An abstract editorial illustration of overlapping translucent layers suggesting circulation, participation and the layered nature of para-content in contemporary culture.

Shanghai · China

A Pop-up of A Pop-up

CHERUBY's summer programme treats exhibitions, residencies and pedagogy as sites of para-content and collective meaning-making

When Content Becomes Content About Content

In a cultural landscape locked in perpetual competition for attention, the pop-up has taken on an ambiguous status. Is it a celebration, a satire, or a format that has become content in itself? CHERUBY's summer programme, running 13 June to 22 August 2026, takes that ambiguity as its starting point.

Drawing on the concept of para-content — the streams of reaction, commentary and reproduction that increasingly outpace the original material they orbit — A Pop-up of A Pop-up reframes the temporary exhibition format as something closer to a living, circulating event. Rather than producing a stable object of attention, the programme treats its constituent parts — an exhibition, a residency and a pedagogical encounter — as sites through which new social, creative and intellectual relations can emerge.
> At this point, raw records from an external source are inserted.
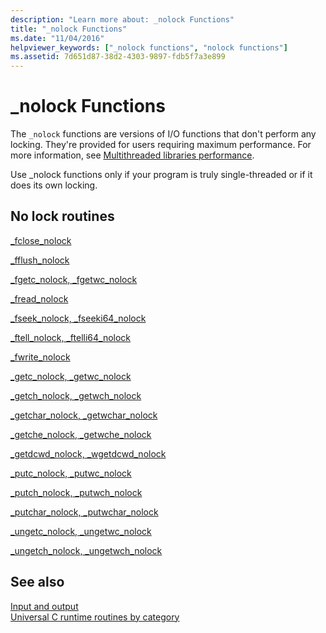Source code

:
```yaml
---
description: "Learn more about: _nolock Functions"
title: "_nolock Functions"
ms.date: "11/04/2016"
helpviewer_keywords: ["_nolock functions", "nolock functions"]
ms.assetid: 7d651d87-38d2-4303-9897-fdb5f7a3e899
---
```

# _nolock Functions

The `_nolock` functions are versions of I/O functions that don't perform any locking. They're provided for users requiring maximum performance. For more information, see [Multithreaded libraries performance](./multithreaded-libraries-performance.md).

Use _nolock functions only if your program is truly single-threaded or if it does its own locking.

## No lock routines

[_fclose_nolock](./reference/fclose-nolock.md)

[_fflush_nolock](./reference/fflush-nolock.md)

[_fgetc_nolock, _fgetwc_nolock](./reference/fgetc-nolock-fgetwc-nolock.md)

[_fread_nolock](./reference/fread-nolock.md)

[_fseek_nolock, _fseeki64_nolock](./reference/fseek-nolock-fseeki64-nolock.md)

[_ftell_nolock, _ftelli64_nolock](./reference/ftell-nolock-ftelli64-nolock.md)

[_fwrite_nolock](./reference/fwrite-nolock.md)

[_getc_nolock, _getwc_nolock](./reference/getc-nolock-getwc-nolock.md)

[_getch_nolock, _getwch_nolock](./reference/getch-nolock-getwch-nolock.md)

[_getchar_nolock, _getwchar_nolock](./reference/getchar-nolock-getwchar-nolock.md)

[_getche_nolock, _getwche_nolock](./reference/getche-nolock-getwche-nolock.md)

[_getdcwd_nolock, _wgetdcwd_nolock](./reference/getdcwd-nolock-wgetdcwd-nolock.md)

[_putc_nolock, _putwc_nolock](./reference/putc-nolock-putwc-nolock.md)

[_putch_nolock, _putwch_nolock](./reference/putch-nolock-putwch-nolock.md)

[_putchar_nolock, _putwchar_nolock](./reference/putchar-nolock-putwchar-nolock.md)

[_ungetc_nolock, _ungetwc_nolock](./reference/ungetc-nolock-ungetwc-nolock.md)

[_ungetch_nolock, _ungetwch_nolock](./reference/ungetch-ungetwch-ungetch-nolock-ungetwch-nolock.md)

## See also

[Input and output](./input-and-output.md)\
[Universal C runtime routines by category](./run-time-routines-by-category.md)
The structure is deliberately porous. Meaning is not located in any single component but in the encounters produced between them, echoing the Deleuzian notion of the Event as a transformation in relations and possibilities rather than a discrete happening.

Chenxi Zhao: Pop Down

The programme opens with Pop Down, an exhibition by local associate Zhao Chenxi that begins with a reversal. Where the pop-up retail format typically serves brands testing new concepts and engaging consumers, Zhao turns the logic upside down.
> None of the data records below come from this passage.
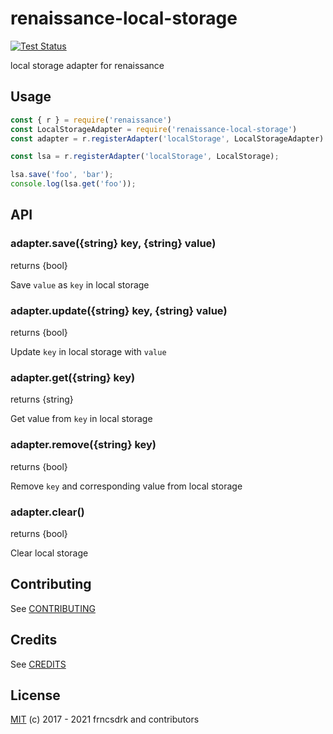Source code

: # renaissance-local-storage

[![Test Status](https://github.com/frncsdrk/renaissance-local-storage/workflows/test/badge.svg?branch)](https://github.com/frncsdrk/renaissance-local-storage/actions)

local storage adapter for renaissance

## Usage

```js
const { r } = require('renaissance')
const LocalStorageAdapter = require('renaissance-local-storage')
const adapter = r.registerAdapter('localStorage', LocalStorageAdapter)

const lsa = r.registerAdapter('localStorage', LocalStorage);

lsa.save('foo', 'bar');
console.log(lsa.get('foo'));
```

## API

### adapter.save({string} key, {string} value)

returns {bool}

Save `value` as `key` in local storage

### adapter.update({string} key, {string} value)

returns {bool}

Update `key` in local storage with `value`

### adapter.get({string} key)

returns {string}

Get value from `key` in local storage

### adapter.remove({string} key)

returns {bool}

Remove `key` and corresponding value from local storage

### adapter.clear()

returns {bool}

Clear local storage

## Contributing

See [CONTRIBUTING](https://github.com/frncsdrk/renaissance-local-storage/blob/master/CONTRIBUTING.md)

## Credits

See [CREDITS](https://github.com/frncsdrk/renaissance-local-storage/blob/master/CREDITS)

## License

[MIT](https://github.com/frncsdrk/renaissance-local-storage/blob/master/LICENSE) (c) 2017 - 2021 frncsdrk and contributors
Developed during a month-long residency at CHERUBY following the closure of his label fabric qorn — a brand known for humorously reclaiming styles often deemed tasteless — the exhibition asks what remains after a brand ends. In response to the continued enthusiasm of fabric qorn's community, Zhao transforms the pop-up from a site of consumption into one of participation. Collective screen-printing sessions create shared experiences that extend the brand's social life beyond its commercial lifespan.

Alongside these outward-facing gestures, the exhibition turns inward. Works drawn from passing thoughts and private doubts reveal the mundane mental landscapes that accompany everyday life. Together, these moves between collective participation and personal introspection propose forms of value rooted not in metrics or visibility but in creativity, lived experience and collective potential.

AD HOC: Constança Entrudo and Marie Hazard

From 26 June to 26 July, Paris-based artist Marie Hazard and Lisbon-based fashion designer Constança Entrudo continue their collaborative textile project AD HOC during a residency at CHERUBY.

Since 2024, the pair have positioned AD HOC at the intersection of textile art and fashion, operating where artistic research meets the worn garment. The Latin phrase means "for this" — something devised for a specific situation rather than according to a permanent plan. The project embraces this condition of responsiveness, unfolding through sustained exchange of materials, techniques and references.

Neither discipline is positioned in service of the other. Instead, the collaboration treats the textile as common ground through which both practices can be rethought. Hazard's tactile compositions and Entrudo's digitally layered textiles each investigate weaving as a language, probing the relationship between craft, technology and material knowledge.

Central to the project is attention to time — the labour embedded within textile production and how contemporary technologies have transformed its temporal rhythms. Following a residency and exhibition at Studio2M in New York, AD HOC continues its development at CHERUBY, where contextual research, material experimentation, wearable sculpture and performativity unfold simultaneously.

Shanzhai MFA: Dongcun Xinfu Experimental Theatre

The programme closes from 8 to 22 August with Shanzhai MFA, a nomadic theatre school run by Dongcun Xinfu Experimental Theatre. Building on the survival wisdom of traditional Chaoshan opera troupes, "shanzhai" is the group's core methodology.

Chaoshan opera performers historically carried costumes, instruments and stage props in a handful of trunks, moving from village to village and constructing temporary stages wherever they arrived. While shanzhai is often understood through imitation or copying, Dongcun Xinfu approaches it as a grassroots spirit of adaptation, resourcefulness and collective self-organisation.

Like forms of para-content that circulate around, reinterpret and extend existing material, the shanzhai troupe treats performance not as a fixed original but as something continually remade through movement, encounter and local participation. This mobile way of life remains a vital link connecting contemporary descendants with histories of maritime migration and cultural exchange.

A Pop-up of A Pop-up ultimately asks how cultural value might be produced, circulated and sustained through collective forms of making, learning and living — not as a stable commodity, but as a set of relations in constant motion.